De l'exécution ou de l'ordre qu'on doit garder pour faire jouer un feu d'artifice. Supposé qu'on fasse précéder le feu d'un bucher avant celui des artifices, on commence le spectacle dès avant la fin du jour par allumer le bucher à une distance convenable du théâtre : pendant que les voiles de la nuit tombent et que les spectateurs s'assemblent, on les divertit par une symphonie de ces instruments qui se font entendre de loin, comme trompettes, timbales, cornets, fifres, haut-bois, cromornes, bassons, etc. auxquels on peut cependant mêler par intervalle et dans le calme, ceux dont l'harmonie est plus douce, comme les flutes à bec et traversières, violons, basses, musettes, etc. Par ces accords des sons on dispose l'esprit à une autre sorte de plaisir, qui est celui de la vue, du brillant et des merveilleuses modifications du feu. Lorsque la nuit est assez obscure pour qu'on ait besoin de lumière, on allume des fanaux et des lampions arrangés où on les juge nécessaires pour éclairer, ce qui doit se faire subitement par le moyen des étoupilles ; et lorsque la nuit est assez noire pour que les feux paraissent dans toute leur beauté, on donne le signal du spectacle par une salve de boites ou de canons, après quoi l'on commence le spectacle par des fusées volantes qu'on tire à quelque distance du théâtre des artifices, ou successivement ou par couple, et même quelquefois par douzaine, mêlant alternativement celles dont les garnitures sont différentes, comme en étoiles, serpenteaux, pluies de feu, etc. allant par gradation des moyennes aux plus grosses, qu'on appelle fusées d'honneur. Voyez FUSEE, GERBE, etc.

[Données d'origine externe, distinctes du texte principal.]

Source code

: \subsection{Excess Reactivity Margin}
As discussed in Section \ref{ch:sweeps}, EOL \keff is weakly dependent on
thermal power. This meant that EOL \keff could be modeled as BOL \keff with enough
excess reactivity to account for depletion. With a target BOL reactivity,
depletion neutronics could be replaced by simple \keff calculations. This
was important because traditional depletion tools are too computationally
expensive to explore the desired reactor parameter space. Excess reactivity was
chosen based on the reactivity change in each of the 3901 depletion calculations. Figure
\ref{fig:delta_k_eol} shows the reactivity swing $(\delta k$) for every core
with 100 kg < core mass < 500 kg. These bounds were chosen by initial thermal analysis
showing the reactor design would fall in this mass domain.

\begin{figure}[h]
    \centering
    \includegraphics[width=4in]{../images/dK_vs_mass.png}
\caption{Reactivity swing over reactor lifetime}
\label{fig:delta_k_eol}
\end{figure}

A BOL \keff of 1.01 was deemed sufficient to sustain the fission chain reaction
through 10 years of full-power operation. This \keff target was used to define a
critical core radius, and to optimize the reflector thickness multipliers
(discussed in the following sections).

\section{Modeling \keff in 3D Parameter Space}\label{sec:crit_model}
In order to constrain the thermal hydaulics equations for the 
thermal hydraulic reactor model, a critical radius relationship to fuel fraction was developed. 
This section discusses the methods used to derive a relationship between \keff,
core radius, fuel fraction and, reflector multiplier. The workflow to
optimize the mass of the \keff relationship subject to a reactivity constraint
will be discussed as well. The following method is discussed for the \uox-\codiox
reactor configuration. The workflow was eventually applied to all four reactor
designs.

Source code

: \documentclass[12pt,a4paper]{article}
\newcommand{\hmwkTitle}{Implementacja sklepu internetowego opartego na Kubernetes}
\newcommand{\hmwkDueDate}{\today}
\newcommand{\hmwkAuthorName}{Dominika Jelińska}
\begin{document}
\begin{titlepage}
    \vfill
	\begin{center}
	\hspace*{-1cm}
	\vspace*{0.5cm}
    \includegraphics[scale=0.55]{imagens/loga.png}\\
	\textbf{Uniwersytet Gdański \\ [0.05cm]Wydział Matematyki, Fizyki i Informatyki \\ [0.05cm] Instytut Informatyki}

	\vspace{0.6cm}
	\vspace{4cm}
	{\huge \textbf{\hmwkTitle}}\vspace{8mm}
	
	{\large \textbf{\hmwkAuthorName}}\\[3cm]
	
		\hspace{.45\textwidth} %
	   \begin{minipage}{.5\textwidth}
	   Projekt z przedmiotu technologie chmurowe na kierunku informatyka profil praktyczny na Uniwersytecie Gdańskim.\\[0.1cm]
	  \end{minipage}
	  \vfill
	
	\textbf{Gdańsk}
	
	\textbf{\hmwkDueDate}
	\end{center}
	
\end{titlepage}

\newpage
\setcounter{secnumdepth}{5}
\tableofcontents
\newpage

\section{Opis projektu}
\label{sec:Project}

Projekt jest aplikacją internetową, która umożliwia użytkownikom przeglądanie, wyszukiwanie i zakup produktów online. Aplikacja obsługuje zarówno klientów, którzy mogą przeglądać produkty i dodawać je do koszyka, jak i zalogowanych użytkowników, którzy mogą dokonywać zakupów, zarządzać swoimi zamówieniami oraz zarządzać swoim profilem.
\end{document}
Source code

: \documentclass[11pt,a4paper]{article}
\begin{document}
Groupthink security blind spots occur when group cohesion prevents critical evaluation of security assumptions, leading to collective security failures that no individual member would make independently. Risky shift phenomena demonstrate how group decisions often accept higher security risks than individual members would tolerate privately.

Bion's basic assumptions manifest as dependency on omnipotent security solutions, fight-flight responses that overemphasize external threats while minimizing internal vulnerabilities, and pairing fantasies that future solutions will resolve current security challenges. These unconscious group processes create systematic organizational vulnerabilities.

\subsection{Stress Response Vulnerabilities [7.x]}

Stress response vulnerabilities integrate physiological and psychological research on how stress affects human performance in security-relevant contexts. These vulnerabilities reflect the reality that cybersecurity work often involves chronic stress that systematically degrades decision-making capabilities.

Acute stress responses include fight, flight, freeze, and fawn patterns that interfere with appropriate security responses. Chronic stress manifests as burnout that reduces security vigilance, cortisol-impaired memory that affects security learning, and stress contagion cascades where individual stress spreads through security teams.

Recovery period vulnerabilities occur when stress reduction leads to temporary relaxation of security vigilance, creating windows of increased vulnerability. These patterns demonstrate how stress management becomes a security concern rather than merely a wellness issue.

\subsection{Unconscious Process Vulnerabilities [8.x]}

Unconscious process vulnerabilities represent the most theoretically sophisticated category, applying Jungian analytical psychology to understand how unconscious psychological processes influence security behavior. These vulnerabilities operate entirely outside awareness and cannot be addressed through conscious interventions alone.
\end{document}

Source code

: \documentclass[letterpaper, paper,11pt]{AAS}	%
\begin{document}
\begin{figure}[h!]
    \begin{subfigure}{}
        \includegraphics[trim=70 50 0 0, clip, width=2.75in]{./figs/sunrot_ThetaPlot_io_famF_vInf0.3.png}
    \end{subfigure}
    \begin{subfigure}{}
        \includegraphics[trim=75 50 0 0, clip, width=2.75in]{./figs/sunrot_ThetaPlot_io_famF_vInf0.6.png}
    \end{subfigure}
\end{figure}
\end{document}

Après ces préludes on fait ordinairement porter le feu au théâtre par un courantin ou vol de corde masqué de la figure de quelqu'animal, lequel partant de la fenêtre où est la personne la plus distinguée, qui y met le feu quand il en est temps, Ve tout-d'un-coup allumer toutes les lances à feu qui bordent le théâtre, pour l'éclairer et commencer le spectacle.